Every band can now record their own cd in a living room with just a computer and release their own cd’s with just the same computer and a decent color printer ... That means every single band could make it to CD format. Noone has really to struggle to get released anymore. But as downloading kills the music industry I believe it will become harder and harder for record companies to keep releasing cd’s. For many years sales decreased so they multiplied the number of releases to keep the money coming in but now I think they’ll go back to less releases of higher values (i.e. cd’s with DVD bonus, Digipaks, CD boxes... they will improve the packaging and spend more money on that). As for the music itself it’s of course more difficult for musicians today to make fresh and innovating music in styles that have strict codes like Death and Thrash metal let’s say. In 85-87 every band was sounding different, now you can listen to samplers without recognizing half of the bands on... Many great bands keep on doing killer music though such as Insanity from SF, Ulysses Siren, Crucified Mortals, Infernal Majesty, Sons of Chaos from the UK,... and I also love Nunslaughter, Ammitt, Witchtrap... I respect people in Marquee Recs, Hell’s Headbanghers and some others for what they do to keep promoting the real stuff... The media have changed but they keep the flame burning! Most of the labels are struggling to survive now though.

 

If you would own a label, which band would you get sign respectively which records would you re-release?

The re-issues Marquee Recs from Rio de Janeiro did are awesome...Especially the Sacrifice and Slaughter CD boxes. I would have loved being part of it... Marquee will soon release Chicago's Devastation unreleased 86 LP with demos and videos, that would have been also a must on my own label (as they're great and I've been a friend of them for such a long time now). Also Desecration AZ the HC act and Aftermath Chicago, Sindrome, Necrovore, Bloodcum... Also the re-issues of first 2 Trouble LP's are nice and the Metal Blade boxes for Omen, Hallow's Eve, Voivod, and Flotsam... Deathrow has to be re-released too! In the late 80's I was heavily supporting Slatko Dolic's gore Recs who released Master, Abomination, ... and then became part of the new Nuclear Blast. Brian Slagel of Metal Blade then, early Roadrunner here in Europe, hell's Headbangers and Marquee today!

 

What are the most underrated bands in the history of metal?

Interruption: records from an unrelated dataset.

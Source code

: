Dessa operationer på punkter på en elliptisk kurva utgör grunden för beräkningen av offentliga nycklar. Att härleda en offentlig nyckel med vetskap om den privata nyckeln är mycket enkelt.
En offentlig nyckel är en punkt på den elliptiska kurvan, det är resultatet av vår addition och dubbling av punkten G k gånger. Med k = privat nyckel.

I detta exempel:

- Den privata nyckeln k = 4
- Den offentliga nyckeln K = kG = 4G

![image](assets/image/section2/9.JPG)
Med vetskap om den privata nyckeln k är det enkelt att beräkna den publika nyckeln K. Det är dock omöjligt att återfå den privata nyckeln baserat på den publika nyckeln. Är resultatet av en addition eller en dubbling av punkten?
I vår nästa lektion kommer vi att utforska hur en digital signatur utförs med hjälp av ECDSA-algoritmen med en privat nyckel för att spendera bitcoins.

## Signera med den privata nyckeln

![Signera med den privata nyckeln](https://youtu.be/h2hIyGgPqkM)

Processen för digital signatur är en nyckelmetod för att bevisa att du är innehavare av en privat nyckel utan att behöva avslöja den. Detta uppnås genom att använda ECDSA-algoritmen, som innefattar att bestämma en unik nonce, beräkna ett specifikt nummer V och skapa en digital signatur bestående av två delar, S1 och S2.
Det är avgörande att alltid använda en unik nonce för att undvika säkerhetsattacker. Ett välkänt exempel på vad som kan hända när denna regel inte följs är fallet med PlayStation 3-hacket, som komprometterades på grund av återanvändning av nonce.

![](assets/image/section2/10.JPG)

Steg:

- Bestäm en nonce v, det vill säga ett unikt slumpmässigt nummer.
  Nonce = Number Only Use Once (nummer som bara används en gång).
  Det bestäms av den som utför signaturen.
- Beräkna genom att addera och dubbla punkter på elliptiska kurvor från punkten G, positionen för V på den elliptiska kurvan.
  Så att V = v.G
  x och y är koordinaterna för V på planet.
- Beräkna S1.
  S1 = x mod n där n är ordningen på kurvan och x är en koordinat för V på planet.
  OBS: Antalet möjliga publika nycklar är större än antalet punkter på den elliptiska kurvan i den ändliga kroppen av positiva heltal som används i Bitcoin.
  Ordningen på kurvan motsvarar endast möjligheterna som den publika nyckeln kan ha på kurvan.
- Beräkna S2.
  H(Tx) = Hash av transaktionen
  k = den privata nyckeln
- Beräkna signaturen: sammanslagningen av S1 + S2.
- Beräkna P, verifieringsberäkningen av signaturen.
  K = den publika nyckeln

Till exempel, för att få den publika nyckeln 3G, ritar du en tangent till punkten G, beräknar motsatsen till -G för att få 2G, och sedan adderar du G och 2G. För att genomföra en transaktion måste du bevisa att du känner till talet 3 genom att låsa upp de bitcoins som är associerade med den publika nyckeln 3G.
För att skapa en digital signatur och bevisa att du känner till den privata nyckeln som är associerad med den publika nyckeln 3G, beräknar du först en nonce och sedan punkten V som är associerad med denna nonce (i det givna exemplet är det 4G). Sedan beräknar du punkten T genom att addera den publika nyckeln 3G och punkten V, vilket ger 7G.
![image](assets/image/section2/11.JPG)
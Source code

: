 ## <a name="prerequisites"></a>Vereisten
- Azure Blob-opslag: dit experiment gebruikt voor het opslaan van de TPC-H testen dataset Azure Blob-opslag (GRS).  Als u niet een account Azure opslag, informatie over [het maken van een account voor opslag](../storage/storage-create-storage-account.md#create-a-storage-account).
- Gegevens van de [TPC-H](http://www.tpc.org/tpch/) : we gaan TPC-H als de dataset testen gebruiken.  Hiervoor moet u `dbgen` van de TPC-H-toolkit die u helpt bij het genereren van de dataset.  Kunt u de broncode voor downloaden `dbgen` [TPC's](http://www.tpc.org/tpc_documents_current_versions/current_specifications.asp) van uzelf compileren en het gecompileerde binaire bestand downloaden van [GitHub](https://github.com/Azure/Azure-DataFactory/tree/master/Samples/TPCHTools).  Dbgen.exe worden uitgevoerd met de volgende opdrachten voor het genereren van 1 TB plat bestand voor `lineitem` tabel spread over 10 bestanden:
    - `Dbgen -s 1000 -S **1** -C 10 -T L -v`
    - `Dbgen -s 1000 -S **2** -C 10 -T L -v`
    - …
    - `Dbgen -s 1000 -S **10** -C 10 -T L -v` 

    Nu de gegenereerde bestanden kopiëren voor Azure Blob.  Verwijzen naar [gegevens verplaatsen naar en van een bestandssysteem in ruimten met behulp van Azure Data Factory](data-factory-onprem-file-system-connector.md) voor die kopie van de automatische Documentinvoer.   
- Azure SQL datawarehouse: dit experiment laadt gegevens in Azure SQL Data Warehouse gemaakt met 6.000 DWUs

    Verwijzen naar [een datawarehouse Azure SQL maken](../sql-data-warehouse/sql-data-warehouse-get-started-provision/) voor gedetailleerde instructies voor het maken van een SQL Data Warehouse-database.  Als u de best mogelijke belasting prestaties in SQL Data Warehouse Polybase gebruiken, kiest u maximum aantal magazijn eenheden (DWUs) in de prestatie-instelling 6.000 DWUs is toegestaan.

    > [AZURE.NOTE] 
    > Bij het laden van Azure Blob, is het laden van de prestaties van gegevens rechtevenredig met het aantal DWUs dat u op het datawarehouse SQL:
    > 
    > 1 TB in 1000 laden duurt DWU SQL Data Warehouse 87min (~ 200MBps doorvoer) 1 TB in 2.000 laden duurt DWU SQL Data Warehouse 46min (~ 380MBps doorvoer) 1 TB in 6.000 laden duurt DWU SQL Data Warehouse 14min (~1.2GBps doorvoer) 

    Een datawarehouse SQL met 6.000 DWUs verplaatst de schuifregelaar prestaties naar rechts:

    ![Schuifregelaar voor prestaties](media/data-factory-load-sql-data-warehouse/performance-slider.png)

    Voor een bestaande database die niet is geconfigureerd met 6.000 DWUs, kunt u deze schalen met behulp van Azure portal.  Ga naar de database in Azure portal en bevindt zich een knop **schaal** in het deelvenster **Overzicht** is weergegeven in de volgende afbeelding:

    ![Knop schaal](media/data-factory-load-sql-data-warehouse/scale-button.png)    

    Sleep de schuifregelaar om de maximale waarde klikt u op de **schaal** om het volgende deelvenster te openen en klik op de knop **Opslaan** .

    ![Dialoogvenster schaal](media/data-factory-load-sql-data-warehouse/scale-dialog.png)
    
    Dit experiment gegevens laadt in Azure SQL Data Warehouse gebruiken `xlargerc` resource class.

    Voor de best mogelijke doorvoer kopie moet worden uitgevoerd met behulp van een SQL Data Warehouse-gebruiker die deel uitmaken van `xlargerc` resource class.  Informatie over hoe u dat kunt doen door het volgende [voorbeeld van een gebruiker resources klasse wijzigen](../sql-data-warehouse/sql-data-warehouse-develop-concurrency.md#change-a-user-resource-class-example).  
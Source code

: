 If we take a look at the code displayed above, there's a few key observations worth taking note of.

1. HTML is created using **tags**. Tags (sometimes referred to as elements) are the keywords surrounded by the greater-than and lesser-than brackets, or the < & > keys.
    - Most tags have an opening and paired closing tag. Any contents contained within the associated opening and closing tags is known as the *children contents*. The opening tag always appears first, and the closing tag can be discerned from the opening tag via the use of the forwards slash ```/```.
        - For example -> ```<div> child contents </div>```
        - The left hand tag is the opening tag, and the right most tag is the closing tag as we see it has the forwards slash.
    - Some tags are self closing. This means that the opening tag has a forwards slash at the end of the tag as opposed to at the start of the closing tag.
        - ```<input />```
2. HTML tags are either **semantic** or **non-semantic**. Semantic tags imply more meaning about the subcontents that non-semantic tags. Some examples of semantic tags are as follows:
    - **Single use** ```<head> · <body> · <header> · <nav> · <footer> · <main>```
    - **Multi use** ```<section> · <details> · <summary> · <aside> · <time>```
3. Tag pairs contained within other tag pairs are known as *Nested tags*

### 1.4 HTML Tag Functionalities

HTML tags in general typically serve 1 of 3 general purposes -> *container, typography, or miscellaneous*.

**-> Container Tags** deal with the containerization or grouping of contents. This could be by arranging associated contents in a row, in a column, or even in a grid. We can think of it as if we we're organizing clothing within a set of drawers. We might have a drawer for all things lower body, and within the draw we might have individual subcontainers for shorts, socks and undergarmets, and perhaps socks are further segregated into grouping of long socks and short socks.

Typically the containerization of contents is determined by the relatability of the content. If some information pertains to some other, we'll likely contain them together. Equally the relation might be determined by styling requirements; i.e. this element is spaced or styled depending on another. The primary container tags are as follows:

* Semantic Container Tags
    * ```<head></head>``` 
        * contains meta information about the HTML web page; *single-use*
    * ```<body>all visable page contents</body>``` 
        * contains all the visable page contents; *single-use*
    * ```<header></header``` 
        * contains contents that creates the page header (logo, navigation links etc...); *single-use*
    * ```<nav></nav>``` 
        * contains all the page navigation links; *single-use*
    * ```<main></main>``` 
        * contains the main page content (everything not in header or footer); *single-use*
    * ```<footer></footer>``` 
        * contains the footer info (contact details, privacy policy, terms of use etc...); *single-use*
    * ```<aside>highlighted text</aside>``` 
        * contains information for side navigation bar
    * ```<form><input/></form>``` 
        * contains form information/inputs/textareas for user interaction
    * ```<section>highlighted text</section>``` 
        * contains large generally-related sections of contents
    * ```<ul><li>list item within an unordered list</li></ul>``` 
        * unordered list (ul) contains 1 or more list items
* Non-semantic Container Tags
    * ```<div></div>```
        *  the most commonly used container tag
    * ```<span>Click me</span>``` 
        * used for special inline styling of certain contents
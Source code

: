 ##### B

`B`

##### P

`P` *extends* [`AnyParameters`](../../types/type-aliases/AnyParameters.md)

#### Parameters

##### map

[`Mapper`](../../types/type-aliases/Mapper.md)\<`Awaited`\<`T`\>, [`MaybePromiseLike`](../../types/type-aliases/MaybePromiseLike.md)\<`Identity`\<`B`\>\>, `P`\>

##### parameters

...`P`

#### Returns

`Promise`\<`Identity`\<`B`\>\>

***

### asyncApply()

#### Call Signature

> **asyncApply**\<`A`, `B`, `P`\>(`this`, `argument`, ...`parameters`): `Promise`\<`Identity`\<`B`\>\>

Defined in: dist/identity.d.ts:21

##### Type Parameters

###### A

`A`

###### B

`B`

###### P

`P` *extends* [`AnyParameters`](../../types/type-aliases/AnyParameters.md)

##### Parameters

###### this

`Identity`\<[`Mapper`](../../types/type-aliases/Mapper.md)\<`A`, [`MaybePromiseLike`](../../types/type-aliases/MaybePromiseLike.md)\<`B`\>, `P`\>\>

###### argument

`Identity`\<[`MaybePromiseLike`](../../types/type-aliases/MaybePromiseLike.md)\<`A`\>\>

Infernal Majesty, Devastation Chicago, Artillery, Détente... NYC Mayhem, Straight Ahead...

 

What would be your all time favourite metal group? I mean, the line up of it...

Death with Kam Lee and Chuck was pretty much it

 

What are your favourite records, tracks, covers and musicians

fave recs? Death scream bloody gore, dark angel first 2, Forbidden 1st, Death Angel 1st, 1st and 2nd Destruction, and same for Sodom, Kreator! Youth of Today, first couple Of Agnostic Front, all Diabolic, early Immortal stuff, Nasty Savage, Hallow's Eve first 2... Laibach up to "Wat", Prodigy stuff up to "The Fat of The Land" for a change lol! Gainbourg and Dutronc too... fave tracks? all of SOD "Speak English or Die", "Scream Bloody Gore" and Death demos, most of the sing along tunes ha ha like "Zombie Ritual", "We have arrived", "XXX", "Carnage Your Fate" from Cardiac Arrest, Maiden songs outta the first 5, Twisted Sister, Accept, classic Judas Priest, soundtracks from C. Young, B. Hermann, M. Nascimbene, J. Bernard, L. Schiffrin, Celtic Frost songs up to "To Mega Therion", Destruction's tunes from mini LP and "Infernal Overkill", all Sodom songs from their Mini! Excel demos, Cryptic Slaughter, Artillery, Possessed, Master, Trouble, Saint Vitus, Solitude Aeturnus, Fatal "Guts For Dinner" demo songs, Necrophagia, not only old bands but also some more recent stuff! Nunslaughter, Ammitt... Musicians? any I guess in bands above... But most importantly those who are laid back, nice to meet and hang up with... No rockstars attitude. And sometimes shitty bands have some rockstars in their ranks. lol

 

Did you already meet with those musicians who you very respect?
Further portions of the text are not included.